Copay Fairness for Veterans Act

Introduced: Feb 27, 2025
Standard Summary
Comprehensive overview in 1-2 paragraphs

The Copay Fairness for Veterans Act would amend title 38 of the U.S. Code to eliminate copayments by the Department of Veterans Affairs (VA) for preventive health services. This includes medicines that are used for or part of preventive health services, as well as preventive health services provided in hospital care and medical services. The bill also broadens the definition of preventive services to cover items and services based on certain federal health guidelines (USPSTF ratings A or B, immunizations with ACIP recommendations, and women’s preventive care and contraception per HRSA guidelines and FDA-approved contraceptives). The overall aim is to reduce or remove out-of-pocket costs for veterans seeking preventive care through VA facilities. In effect, if enacted, veterans would not owe copayments for preventive medications and for preventive health services delivered by the VA, aligning VA cost-sharing with established preventive care recommendations and eliminating charges for those services.

Key Points

  • 1Elimination of medication copayments for preventive health services: The bill adds a new category to prohibit VA copayments for medications that are part of a preventive health service.
  • 2Waiver of hospital care and medical services copayments for preventive care: The bill requires that veterans not be charged copayments for preventive health services under hospital care and medical services.
  • 3Expanded definition of preventive services: The bill adds new categories to define preventive services to include (a) USPSTF-rated A or B items/services, (b) immunizations recommended by ACIP, and (c) women’s preventive care and contraception per HRSA guidelines (as of 12/30/2022) and FDA-approved/conceived contraceptives and related services.
  • 4Scope of services covered: The changes cover medications and services specifically related to preventive health, not all VA care, focusing on preventive measures identified by national guidelines.
  • 5Legislative status and scope: Introduced in the House on February 27, 2025 (H.R. 1644), sponsored by Ms.

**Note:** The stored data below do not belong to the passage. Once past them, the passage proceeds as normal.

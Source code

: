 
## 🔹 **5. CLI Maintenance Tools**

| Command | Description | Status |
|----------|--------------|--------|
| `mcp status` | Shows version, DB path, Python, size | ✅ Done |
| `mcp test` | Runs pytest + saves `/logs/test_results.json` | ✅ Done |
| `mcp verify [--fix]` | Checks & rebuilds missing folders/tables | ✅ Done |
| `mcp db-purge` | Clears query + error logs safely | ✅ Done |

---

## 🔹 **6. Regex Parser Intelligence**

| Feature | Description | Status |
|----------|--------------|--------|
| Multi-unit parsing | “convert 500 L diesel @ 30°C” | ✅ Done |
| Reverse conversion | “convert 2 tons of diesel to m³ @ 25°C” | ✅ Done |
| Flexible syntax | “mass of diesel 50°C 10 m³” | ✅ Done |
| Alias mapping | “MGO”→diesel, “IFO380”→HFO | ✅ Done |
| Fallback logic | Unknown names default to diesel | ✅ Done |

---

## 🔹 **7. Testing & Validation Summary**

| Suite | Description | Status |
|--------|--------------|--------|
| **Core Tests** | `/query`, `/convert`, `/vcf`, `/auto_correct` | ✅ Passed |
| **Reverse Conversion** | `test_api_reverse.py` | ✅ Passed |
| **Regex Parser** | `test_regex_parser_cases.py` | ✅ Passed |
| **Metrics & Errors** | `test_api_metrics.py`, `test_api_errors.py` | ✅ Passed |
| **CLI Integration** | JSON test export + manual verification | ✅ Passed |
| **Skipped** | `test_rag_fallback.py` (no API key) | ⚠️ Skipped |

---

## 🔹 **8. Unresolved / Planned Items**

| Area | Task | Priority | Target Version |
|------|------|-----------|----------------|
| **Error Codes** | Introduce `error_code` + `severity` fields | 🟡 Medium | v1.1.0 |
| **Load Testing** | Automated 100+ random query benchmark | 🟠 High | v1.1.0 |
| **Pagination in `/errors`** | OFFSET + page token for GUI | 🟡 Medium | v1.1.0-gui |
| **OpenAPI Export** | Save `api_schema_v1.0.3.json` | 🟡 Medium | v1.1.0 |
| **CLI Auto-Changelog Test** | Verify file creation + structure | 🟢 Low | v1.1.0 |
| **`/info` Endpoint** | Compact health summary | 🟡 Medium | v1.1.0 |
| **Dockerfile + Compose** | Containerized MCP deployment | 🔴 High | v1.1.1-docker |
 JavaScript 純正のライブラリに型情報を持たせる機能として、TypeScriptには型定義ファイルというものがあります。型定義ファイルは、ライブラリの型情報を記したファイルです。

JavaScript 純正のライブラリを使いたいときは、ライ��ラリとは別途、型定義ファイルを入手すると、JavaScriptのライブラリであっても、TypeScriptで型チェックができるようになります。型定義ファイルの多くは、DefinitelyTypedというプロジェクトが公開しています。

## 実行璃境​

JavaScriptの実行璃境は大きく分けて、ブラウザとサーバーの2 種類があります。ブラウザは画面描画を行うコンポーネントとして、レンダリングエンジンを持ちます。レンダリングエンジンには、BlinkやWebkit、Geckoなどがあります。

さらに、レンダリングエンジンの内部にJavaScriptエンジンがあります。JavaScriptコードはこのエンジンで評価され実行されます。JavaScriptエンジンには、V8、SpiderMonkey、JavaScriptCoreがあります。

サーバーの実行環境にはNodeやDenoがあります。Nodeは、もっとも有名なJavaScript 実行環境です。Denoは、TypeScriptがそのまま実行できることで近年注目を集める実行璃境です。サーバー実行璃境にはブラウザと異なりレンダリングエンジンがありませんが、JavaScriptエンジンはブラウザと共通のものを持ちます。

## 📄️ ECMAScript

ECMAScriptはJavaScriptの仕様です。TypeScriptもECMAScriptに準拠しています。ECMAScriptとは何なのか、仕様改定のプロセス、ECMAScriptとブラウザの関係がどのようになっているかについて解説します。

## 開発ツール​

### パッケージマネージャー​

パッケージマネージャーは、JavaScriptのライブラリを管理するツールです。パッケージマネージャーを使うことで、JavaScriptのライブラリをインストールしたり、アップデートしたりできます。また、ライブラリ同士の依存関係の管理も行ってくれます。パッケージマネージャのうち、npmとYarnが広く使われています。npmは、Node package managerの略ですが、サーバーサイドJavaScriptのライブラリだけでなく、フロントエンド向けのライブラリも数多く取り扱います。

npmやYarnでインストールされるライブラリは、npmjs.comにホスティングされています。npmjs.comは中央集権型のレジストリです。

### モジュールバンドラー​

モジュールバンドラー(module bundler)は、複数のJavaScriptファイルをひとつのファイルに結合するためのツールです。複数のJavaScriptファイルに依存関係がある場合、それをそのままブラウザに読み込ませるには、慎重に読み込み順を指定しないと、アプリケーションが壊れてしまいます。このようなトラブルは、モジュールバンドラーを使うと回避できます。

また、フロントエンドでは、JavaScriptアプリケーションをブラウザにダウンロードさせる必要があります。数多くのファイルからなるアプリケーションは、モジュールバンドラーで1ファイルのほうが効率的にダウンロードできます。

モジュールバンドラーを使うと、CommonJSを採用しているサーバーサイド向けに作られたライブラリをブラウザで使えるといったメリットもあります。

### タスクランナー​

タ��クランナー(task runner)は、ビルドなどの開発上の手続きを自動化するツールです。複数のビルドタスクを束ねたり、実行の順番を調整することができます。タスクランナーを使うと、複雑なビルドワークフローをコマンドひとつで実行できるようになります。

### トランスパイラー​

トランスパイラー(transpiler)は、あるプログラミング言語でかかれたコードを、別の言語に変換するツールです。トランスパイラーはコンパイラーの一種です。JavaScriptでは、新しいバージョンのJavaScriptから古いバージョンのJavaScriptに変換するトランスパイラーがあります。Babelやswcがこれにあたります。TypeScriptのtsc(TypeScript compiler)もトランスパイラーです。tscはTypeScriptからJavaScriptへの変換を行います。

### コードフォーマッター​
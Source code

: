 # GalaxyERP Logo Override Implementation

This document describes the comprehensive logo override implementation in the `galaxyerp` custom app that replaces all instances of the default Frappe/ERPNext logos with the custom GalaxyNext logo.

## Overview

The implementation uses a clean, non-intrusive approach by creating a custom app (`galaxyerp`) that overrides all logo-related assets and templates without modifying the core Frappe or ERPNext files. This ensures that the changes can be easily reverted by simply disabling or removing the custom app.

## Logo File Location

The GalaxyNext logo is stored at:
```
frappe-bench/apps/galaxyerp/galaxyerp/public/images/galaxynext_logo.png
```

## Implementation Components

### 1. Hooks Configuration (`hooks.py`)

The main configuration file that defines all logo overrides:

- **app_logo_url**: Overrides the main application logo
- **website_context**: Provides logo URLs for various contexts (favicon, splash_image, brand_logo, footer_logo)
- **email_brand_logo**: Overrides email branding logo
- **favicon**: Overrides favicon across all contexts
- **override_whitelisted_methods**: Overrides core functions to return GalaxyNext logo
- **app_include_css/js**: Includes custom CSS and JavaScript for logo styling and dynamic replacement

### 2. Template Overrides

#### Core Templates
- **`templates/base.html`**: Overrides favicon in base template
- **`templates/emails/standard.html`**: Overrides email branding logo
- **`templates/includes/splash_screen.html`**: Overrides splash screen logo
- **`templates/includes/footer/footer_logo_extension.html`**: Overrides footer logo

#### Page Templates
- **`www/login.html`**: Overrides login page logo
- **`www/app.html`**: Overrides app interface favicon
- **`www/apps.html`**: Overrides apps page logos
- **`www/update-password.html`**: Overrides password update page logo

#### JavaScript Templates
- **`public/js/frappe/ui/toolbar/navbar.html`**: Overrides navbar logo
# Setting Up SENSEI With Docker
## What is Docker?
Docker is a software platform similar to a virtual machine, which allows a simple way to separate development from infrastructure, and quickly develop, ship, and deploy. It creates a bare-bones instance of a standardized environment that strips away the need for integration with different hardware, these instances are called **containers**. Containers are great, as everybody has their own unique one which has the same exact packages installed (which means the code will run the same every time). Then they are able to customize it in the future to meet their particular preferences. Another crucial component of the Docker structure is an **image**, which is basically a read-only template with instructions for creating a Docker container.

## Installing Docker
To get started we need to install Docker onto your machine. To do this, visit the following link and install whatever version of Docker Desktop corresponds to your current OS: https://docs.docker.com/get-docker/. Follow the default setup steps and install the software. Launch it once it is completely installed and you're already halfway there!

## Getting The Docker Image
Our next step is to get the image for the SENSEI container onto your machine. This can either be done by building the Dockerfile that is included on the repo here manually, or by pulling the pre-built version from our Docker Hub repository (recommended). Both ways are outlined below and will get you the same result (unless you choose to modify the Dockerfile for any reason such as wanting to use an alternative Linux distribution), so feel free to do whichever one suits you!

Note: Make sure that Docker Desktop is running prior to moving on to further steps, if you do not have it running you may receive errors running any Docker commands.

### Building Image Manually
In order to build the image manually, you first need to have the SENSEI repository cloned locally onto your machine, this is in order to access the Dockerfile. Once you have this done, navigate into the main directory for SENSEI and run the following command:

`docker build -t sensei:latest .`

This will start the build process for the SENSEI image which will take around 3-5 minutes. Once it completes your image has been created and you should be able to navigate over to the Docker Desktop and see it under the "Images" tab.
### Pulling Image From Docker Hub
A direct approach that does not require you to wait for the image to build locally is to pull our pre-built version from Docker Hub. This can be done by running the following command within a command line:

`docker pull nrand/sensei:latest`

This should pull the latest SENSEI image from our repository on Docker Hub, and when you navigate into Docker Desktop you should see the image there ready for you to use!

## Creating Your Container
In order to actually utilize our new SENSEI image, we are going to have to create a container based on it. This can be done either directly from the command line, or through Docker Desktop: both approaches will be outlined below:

Underwood and several co-sponsors, referred to the Committee on Veterans’ Affairs; effective date would depend on future passage and enactment.

Impact Areas

Primary: Veterans receiving care from the Department of Veterans Affairs, who would face reduced or eliminated out-of-pocket costs for preventive medications and services.Secondary: VA health care facilities, administrators, and providers who would adjust billing and coding practices to reflect zero copays for preventive services.Additional impacts: Potential increased use of preventive services among veterans; potential cost implications for the VA budget and pharmaceuticals due to reduced copay revenue; alignment of VA benefits with national preventive care guidelines (USPSTF, ACIP, HRSA guidelines, and FDA-approved contraceptives).